All’Elicantropo di Napoli “Letizia forever” di Rosario Palazzolo

C’è chi dice che parlarne troppo stimola il raptus omicida e fomenta chi ha la tendenza ad abusare dei più deboli. C’è chi, invece, condivide la tesi secondo la quale un problema, se non affrontato apertamente, non può essere combattuto e sconfitto.

E’ quanto accade in Letizia forever, in scena al Teatro Elicantropo di Napoli da giovedì 9 aprile 2015 alle ore 21.00 (repliche fino a domenica 12), in cui l’autore e regista Rosario Palazzolo affida la protagonista della sua storia alla carnalità femminile e vera di Salvatore Nocera, e alle voci di Giada Biondo, Floriana Cane, Chiara Italiano, Rosario Palazzolo, Chiara Pulizzotto, Giorgio Salamone. Le scene sono a cura di Luca Mannino e Antonio Sunseri, le luci di Toni Troia.
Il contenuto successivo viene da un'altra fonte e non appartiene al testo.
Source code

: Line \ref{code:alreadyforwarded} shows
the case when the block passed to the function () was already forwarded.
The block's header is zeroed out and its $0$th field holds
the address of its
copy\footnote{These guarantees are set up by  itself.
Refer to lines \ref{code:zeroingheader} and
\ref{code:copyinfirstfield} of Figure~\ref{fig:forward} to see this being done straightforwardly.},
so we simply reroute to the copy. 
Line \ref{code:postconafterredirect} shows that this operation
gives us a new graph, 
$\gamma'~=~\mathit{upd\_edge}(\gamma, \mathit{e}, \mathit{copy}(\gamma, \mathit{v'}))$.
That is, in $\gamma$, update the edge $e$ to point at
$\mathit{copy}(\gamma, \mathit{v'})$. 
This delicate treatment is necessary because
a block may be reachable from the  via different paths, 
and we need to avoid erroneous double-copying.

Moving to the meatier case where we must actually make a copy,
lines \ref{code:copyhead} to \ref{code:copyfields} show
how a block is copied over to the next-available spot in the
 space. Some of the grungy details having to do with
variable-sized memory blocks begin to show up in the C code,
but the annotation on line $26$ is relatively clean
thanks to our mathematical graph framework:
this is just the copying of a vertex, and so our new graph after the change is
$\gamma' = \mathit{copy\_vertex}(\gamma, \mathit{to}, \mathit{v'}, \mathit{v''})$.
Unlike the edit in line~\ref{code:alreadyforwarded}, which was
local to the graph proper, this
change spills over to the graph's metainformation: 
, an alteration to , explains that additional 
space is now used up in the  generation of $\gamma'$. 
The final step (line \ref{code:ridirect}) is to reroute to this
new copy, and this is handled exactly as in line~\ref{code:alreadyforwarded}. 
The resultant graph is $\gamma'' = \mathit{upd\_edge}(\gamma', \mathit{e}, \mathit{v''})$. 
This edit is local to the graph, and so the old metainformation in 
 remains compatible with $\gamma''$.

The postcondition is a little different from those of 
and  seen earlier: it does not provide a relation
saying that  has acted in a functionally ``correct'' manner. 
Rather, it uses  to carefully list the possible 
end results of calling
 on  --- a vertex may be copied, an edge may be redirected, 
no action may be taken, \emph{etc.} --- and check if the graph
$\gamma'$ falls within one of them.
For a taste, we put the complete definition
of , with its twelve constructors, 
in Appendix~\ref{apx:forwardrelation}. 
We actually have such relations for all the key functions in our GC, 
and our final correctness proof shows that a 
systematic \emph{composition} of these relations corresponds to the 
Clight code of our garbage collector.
Lo spettacolo, prodotto da teatrinocontroverso e T22 con il patrocinio di Equamente Bottega del Mondo, affronta in maniera originale e, a tratti ironica, il tema tristemente attuale del femminicidio, cercando, nel suo piccolo, di risvegliare le coscienze e sensibilizzare gli animi verso un dramma sociale.
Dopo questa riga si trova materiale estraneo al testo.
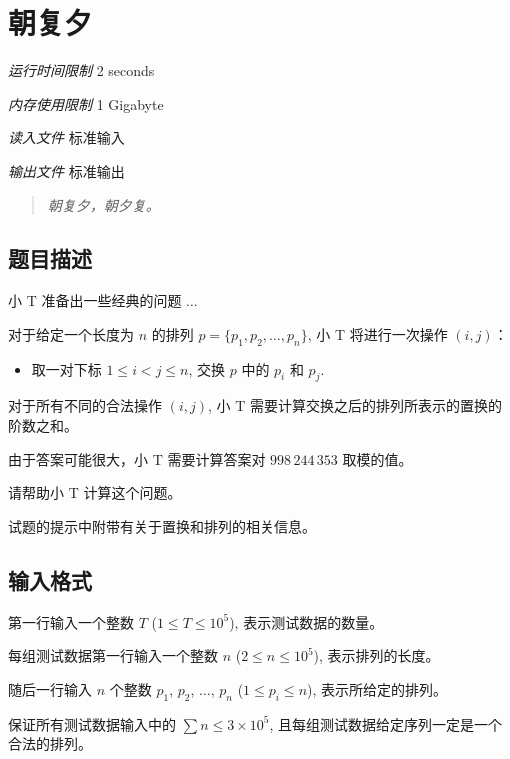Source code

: \section[H. 朝复夕]{ 朝复夕}

\textit{运行时间限制}   2 seconds

\textit{内存使用限制} 1 Gigabyte

\textit{读入文件} \qquad 标准输入

\textit{输出文件} \qquad 标准输出


\begin{quote}
   \textit{朝复夕，朝夕复。}
\end{quote}


\subsection{题目描述}

小 T 准备出一些经典的问题 $\ldots$

对于给定一个长度为 $n$ 的排列 $p = \{p_1, p_2, \ldots, p_n\}$, 小 T 将进行一次操作 $(i, j)$：

\begin{itemize}
   \item 取一对下标 $1 \le i < j \le n$, 交换 $p$ 中的 $p_i$ 和 $p_j$.
\end{itemize}

对于所有不同的合法操作 $(i, j)$, 小 T 需要计算交换之后的排列所表示的置换的阶数之和。

由于答案可能很大，小 T 需要计算答案对 $998\,244\,353$ 取模的值。

请帮助小 T 计算这个问题。

试题的提示中附带有关于置换和排列的相关信息。

\subsection{输入格式}

第一行输入一个整数 $T$ ($1 \le T \le 10^5$), 表示测试数据的数量。

每组测试数据第一行输入一个整数 $n$ ($2 \le n \le 10^5$), 表示排列的长度。

随后一行输入 $n$ 个整数 $p_1$, $p_2$, $\ldots$, $p_n$ ($1 \le p_i \le n$), 表示所给定的排列。

保证所有测试数据输入中的 $\sum n \le 3 \times 10^5$, 且每组测试数据给定序列一定是一个合法的排列。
Letizia forever racconta la storia di una sottoproletaria analfabeta siciliana, che spera di fuggire, diciassettenne, a un destino d’infelicità, con la classica “fuiùta”. Con il ragazzo, che poi sposerà già incinta, fuggono a Milano, dove lui diventa autista di autobus. Lei sforna due figli, vivendo in un casermone all’Ortica e serbando un destino d’infelicità, che resta in agguato fino al finale rivelatore.

“La protagonista – scrive il regista in una nota – è una donna sgrammaticata, esilarante, poetica, semplice e complicatissima, dal linguaggio dirompente, assolutamente personale, intriso di neologismi, solecismi, e non sense semiotici, che diventano caricaturali non appena prendono di mira l’instabile certezza dei luoghi comuni.

È una donna che racconta la propria esistenza, fatta di soprusi, ignoranza e rocambolesche peregrinazioni emotive. Ed è anche una musica, Letizia forever, quella dei “fabulosi anni ‘80”: una musica che entra in collisione con la storia, o la sollecita, o la sorprende”.

Ma Letizia forever è, soprattutto, una distonia della personalità, un accanimento sociale, un rebus irrisolto, e irrisolvibile.

Il testo accende i riflettori su chi sogna una vita diversa da quella vissuta e di come, la fragilità e la vulnerabilità di questa donna “semplice”, non riesca a trovare altro che solitudine e confusione.